■ Your assignment ■
Extract the lines up to and including the one that contains "We consider computations", starting with the first line of the entries below, and omit the pictures.

■ Provided records ■
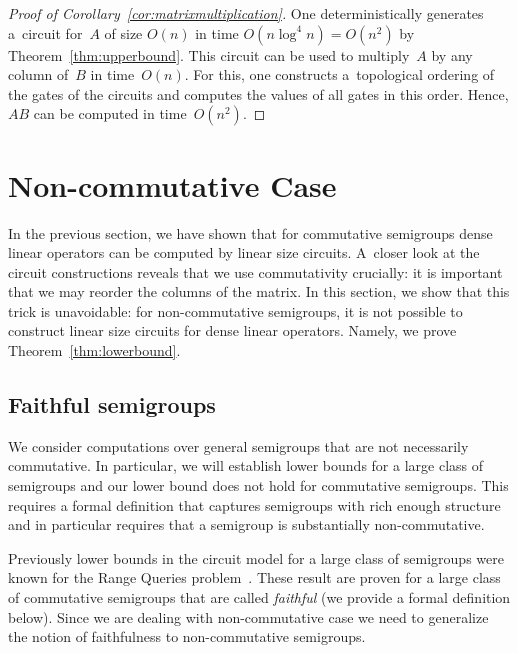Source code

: \documentclass[a4paper,UKenglish,cleveref, autoref]{lipics-v2019}
\begin{document}
\begin{proof}[Proof of Corollary~\ref{cor:matrixmultiplication}]
One deterministically generates a~circuit for~$A$ of size $O(n)$ in time $O(n\log^4n)=O(n^2)$ by Theorem~\ref{thm:upperbound}.
This circuit can be used to multiply~$A$ by any column of~$B$
in time~$O(n)$. For this, one constructs a~topological ordering of the gates of the circuits and computes the values of all gates in
this order. Hence, $AB$ can be computed in time~$O(n^2)$.
\end{proof}


\section{Non-commutative Case}\label{sec-non-commutative}

In the previous section, we have shown that for commutative semigroups dense linear operators can be computed by linear size circuits. A~closer look at the circuit constructions reveals that we use commutativity crucially: it is important that we may reorder the columns of the matrix. In this section, we show that this trick is unavoidable: for non-commutative semigroups, it is not possible to construct linear size circuits for dense linear operators. Namely, we prove Theorem~\ref{thm:lowerbound}.

\lowerthm*

\subsection{Faithful semigroups}

We consider computations over general semigroups that are not necessarily commutative. In particular, we will establish lower bounds for a large class of semigroups and our lower bound does not hold for commutative semigroups. This requires a formal definition that captures semigroups with rich enough structure and in particular requires that a semigroup is substantially non-commutative.

Previously lower bounds in the circuit model for a large class of semigroups were known for the Range Queries problem~\cite{DBLP:conf/stoc/Yao82,DBLP:journals/ijcga/ChazelleR91}. These result are proven for a large class of commutative semigroups that are called \emph{faithful} (we provide a formal definition below). Since we are dealing with non-commutative case we need to generalize the notion of faithfulness to non-commutative semigroups.
\end{document}
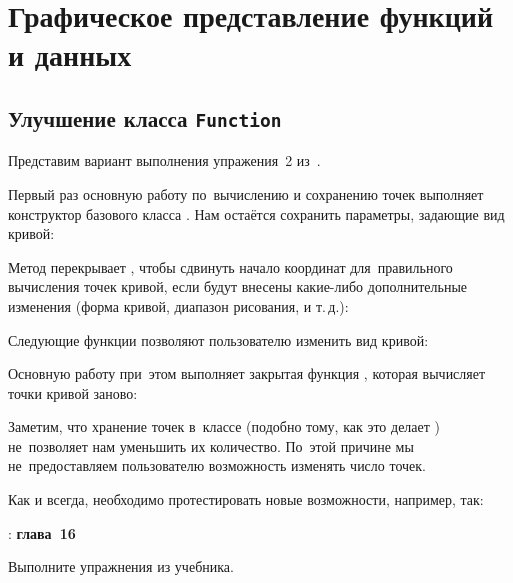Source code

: 
\chapter{Графическое представление функций и данных}

\section{Улучшение класса \texttt{Function}}
Представим вариант выполнения упражения~2 из~.


Первый раз основную работу по~вычислению и сохранению точек выполняет конструктор базового класса . Нам остаётся сохранить параметры, задающие вид кривой:


Метод  перекрывает , чтобы сдвинуть начало координат для~правильного вычисления точек кривой, если будут внесены какие-либо дополнительные изменения (форма кривой, диапазон рисования, и т.\,д.):


Следующие функции позволяют пользователю изменить вид кривой:


Основную работу при~этом выполняет закрытая функция , которая вычисляет точки кривой заново:


Заметим, что хранение точек в~классе  (подобно тому, как это делает \-) не~позволяет нам уменьшить их количество. По~этой причине мы не~предоставляем пользователю возможность изменять число точек.

Как и всегда, необходимо протестировать новые возможности, например, так:








\WhatToReadSection
\textcite{Stroustrup:2016:ru}: \textbf{глава~16}



\ExercisesSection
\begin{exercise}
\item Выполните упражнения из  учебника.

\end{exercise}
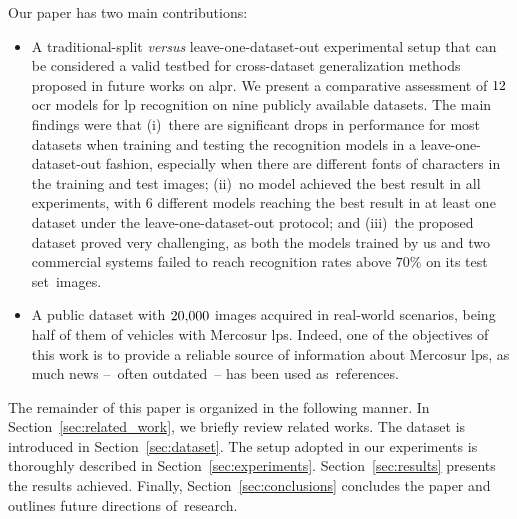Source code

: Our paper has two main contributions:
\begin{itemize}
    \item A traditional-split \textit{versus} leave-one-dataset-out experimental setup that can be considered a valid testbed for cross-dataset generalization methods proposed in future works on \gls*{alpr}.
    We present a comparative assessment of $12$ \gls*{ocr} models for \gls*{lp} recognition on nine publicly available datasets.
    The main findings were that
    (i)~there are significant drops in performance for most datasets when training and testing the recognition models in a leave-one-dataset-out fashion, especially when there are different fonts of characters in the training and test images;
    (ii)~no model achieved the best result in all experiments, with $6$ different models reaching the best result in at least one dataset under the leave-one-dataset-out protocol; 
    and (iii)~the proposed dataset proved very challenging, as both the models trained by us and two commercial systems failed to reach recognition rates above $70$\% on its test set~images.
    \item A public dataset with $20{,}000$ images acquired in real-world scenarios, being half of them of vehicles with Mercosur \glspl*{lp}.
    Indeed, one of the objectives of this work is to provide a reliable source of information about Mercosur \glspl*{lp}, as much news --~often outdated~-- has been used as~references.
\end{itemize}

The remainder of this paper is organized in the following manner. 
In Section~\ref{sec:related_work}, we briefly review related works.
The \dataset dataset is introduced in Section~\ref{sec:dataset}.
The setup adopted in our experiments is thoroughly described in Section~\ref{sec:experiments}.
Section~\ref{sec:results} presents the results achieved.
Finally, Section~\ref{sec:conclusions} concludes the paper and outlines future directions of~research.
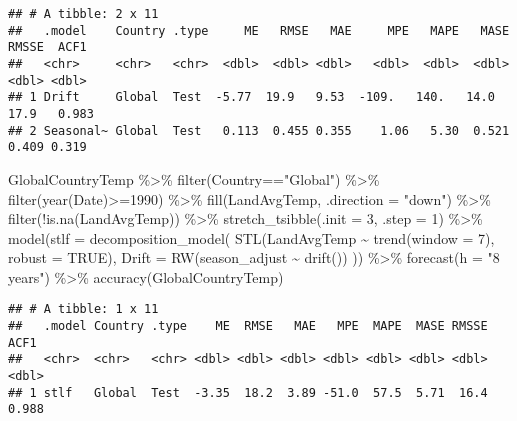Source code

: \documentclass[
]{article}
\newenvironment{Shaded}{\begin{snugshade}}{\end{snugshade}}
\newcommand{\AttributeTok}[1]{\textcolor[rgb]{0.77,0.63,0.00}{#1}}
\newcommand{\ConstantTok}[1]{\textcolor[rgb]{0.00,0.00,0.00}{#1}}
\newcommand{\DecValTok}[1]{\textcolor[rgb]{0.00,0.00,0.81}{#1}}
\newcommand{\FunctionTok}[1]{\textcolor[rgb]{0.00,0.00,0.00}{#1}}
\newcommand{\NormalTok}[1]{#1}
\newcommand{\SpecialCharTok}[1]{\textcolor[rgb]{0.00,0.00,0.00}{#1}}
\newcommand{\StringTok}[1]{\textcolor[rgb]{0.31,0.60,0.02}{#1}}
\begin{document}
\begin{verbatim}
## # A tibble: 2 x 11
##   .model    Country .type     ME   RMSE   MAE     MPE   MAPE   MASE  RMSSE  ACF1
##   <chr>     <chr>   <chr>  <dbl>  <dbl> <dbl>   <dbl>  <dbl>  <dbl>  <dbl> <dbl>
## 1 Drift     Global  Test  -5.77  19.9   9.53  -109.   140.   14.0   17.9   0.983
## 2 Seasonal~ Global  Test   0.113  0.455 0.355    1.06   5.30  0.521  0.409 0.319
\end{verbatim}

\begin{Shaded}
\begin{Highlighting}[]
\NormalTok{GlobalCountryTemp }\SpecialCharTok{\%\textgreater{}\%} 
  \FunctionTok{filter}\NormalTok{(Country}\SpecialCharTok{==}\StringTok{"Global"}\NormalTok{) }\SpecialCharTok{\%\textgreater{}\%} 
  \FunctionTok{filter}\NormalTok{(}\FunctionTok{year}\NormalTok{(Date)}\SpecialCharTok{\textgreater{}=}\DecValTok{1990}\NormalTok{) }\SpecialCharTok{\%\textgreater{}\%}
  \FunctionTok{fill}\NormalTok{(LandAvgTemp, }\AttributeTok{.direction =} \StringTok{"down"}\NormalTok{) }\SpecialCharTok{\%\textgreater{}\%}
  \FunctionTok{filter}\NormalTok{(}\SpecialCharTok{!}\FunctionTok{is.na}\NormalTok{(LandAvgTemp)) }\SpecialCharTok{\%\textgreater{}\%}
  \FunctionTok{stretch\_tsibble}\NormalTok{(}\AttributeTok{.init =} \DecValTok{3}\NormalTok{, }\AttributeTok{.step =} \DecValTok{1}\NormalTok{) }\SpecialCharTok{\%\textgreater{}\%}
  \FunctionTok{model}\NormalTok{(}\AttributeTok{stlf =} \FunctionTok{decomposition\_model}\NormalTok{(}
    \FunctionTok{STL}\NormalTok{(LandAvgTemp }\SpecialCharTok{\textasciitilde{}} \FunctionTok{trend}\NormalTok{(}\AttributeTok{window =} \DecValTok{7}\NormalTok{), }\AttributeTok{robust =} \ConstantTok{TRUE}\NormalTok{),}
        \AttributeTok{Drift =} \FunctionTok{RW}\NormalTok{(season\_adjust }\SpecialCharTok{\textasciitilde{}} \FunctionTok{drift}\NormalTok{())}
\NormalTok{    )) }\SpecialCharTok{\%\textgreater{}\%} \FunctionTok{forecast}\NormalTok{(}\AttributeTok{h =} \StringTok{"8 years"}\NormalTok{) }\SpecialCharTok{\%\textgreater{}\%} 
  \FunctionTok{accuracy}\NormalTok{(GlobalCountryTemp)}
\end{Highlighting}
\end{Shaded}

\begin{verbatim}
## # A tibble: 1 x 11
##   .model Country .type    ME  RMSE   MAE   MPE  MAPE  MASE RMSSE  ACF1
##   <chr>  <chr>   <chr> <dbl> <dbl> <dbl> <dbl> <dbl> <dbl> <dbl> <dbl>
## 1 stlf   Global  Test  -3.35  18.2  3.89 -51.0  57.5  5.71  16.4 0.988
\end{verbatim}
\end{document}
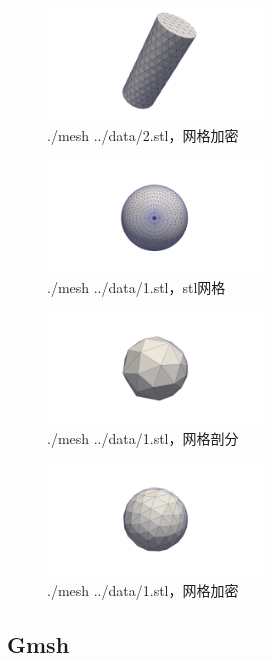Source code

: \begin{figure}[!htbp]
  \centering
  \includegraphics[height=3cm]{fig/1/1.1.4/3.png}
  \caption{./mesh ../data/2.stl，网格加密}
  \label{fig:1-7}
\end{figure}

\begin{figure}[!htbp]
  \centering
  \includegraphics[height=3cm]{fig/1/1.1.4/4.png}
  \caption{./mesh ../data/1.stl，stl网格}
  \label{fig:1-7}
\end{figure}

\begin{figure}[!htbp]
  \centering
  \includegraphics[height=3cm]{fig/1/1.1.4/5.png}
  \caption{./mesh ../data/1.stl，网格剖分}
  \label{fig:1-7}
\end{figure}

\begin{figure}[!htbp]
  \centering
  \includegraphics[height=3cm]{fig/1/1.1.4/6.png}
  \caption{./mesh ../data/1.stl，网格加密}
  \label{fig:1-7}
\end{figure}

\subsection{Gmsh}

■ Response for this exercise ■
Source code

: \documentclass[a4paper,UKenglish,cleveref, autoref]{lipics-v2019}
\begin{document}
\begin{proof}[Proof of Corollary~\ref{cor:matrixmultiplication}]
One deterministically generates a~circuit for~$A$ of size $O(n)$ in time $O(n\log^4n)=O(n^2)$ by Theorem~\ref{thm:upperbound}.
This circuit can be used to multiply~$A$ by any column of~$B$
in time~$O(n)$. For this, one constructs a~topological ordering of the gates of the circuits and computes the values of all gates in
this order. Hence, $AB$ can be computed in time~$O(n^2)$.
\end{proof}


\section{Non-commutative Case}\label{sec-non-commutative}

In the previous section, we have shown that for commutative semigroups dense linear operators can be computed by linear size circuits. A~closer look at the circuit constructions reveals that we use commutativity crucially: it is important that we may reorder the columns of the matrix. In this section, we show that this trick is unavoidable: for non-commutative semigroups, it is not possible to construct linear size circuits for dense linear operators. Namely, we prove Theorem~\ref{thm:lowerbound}.

\lowerthm*

\subsection{Faithful semigroups}

We consider computations over general semigroups that are not necessarily commutative. In particular, we will establish lower bounds for a large class of semigroups and our lower bound does not hold for commutative semigroups. This requires a formal definition that captures semigroups with rich enough structure and in particular requires that a semigroup is substantially non-commutative.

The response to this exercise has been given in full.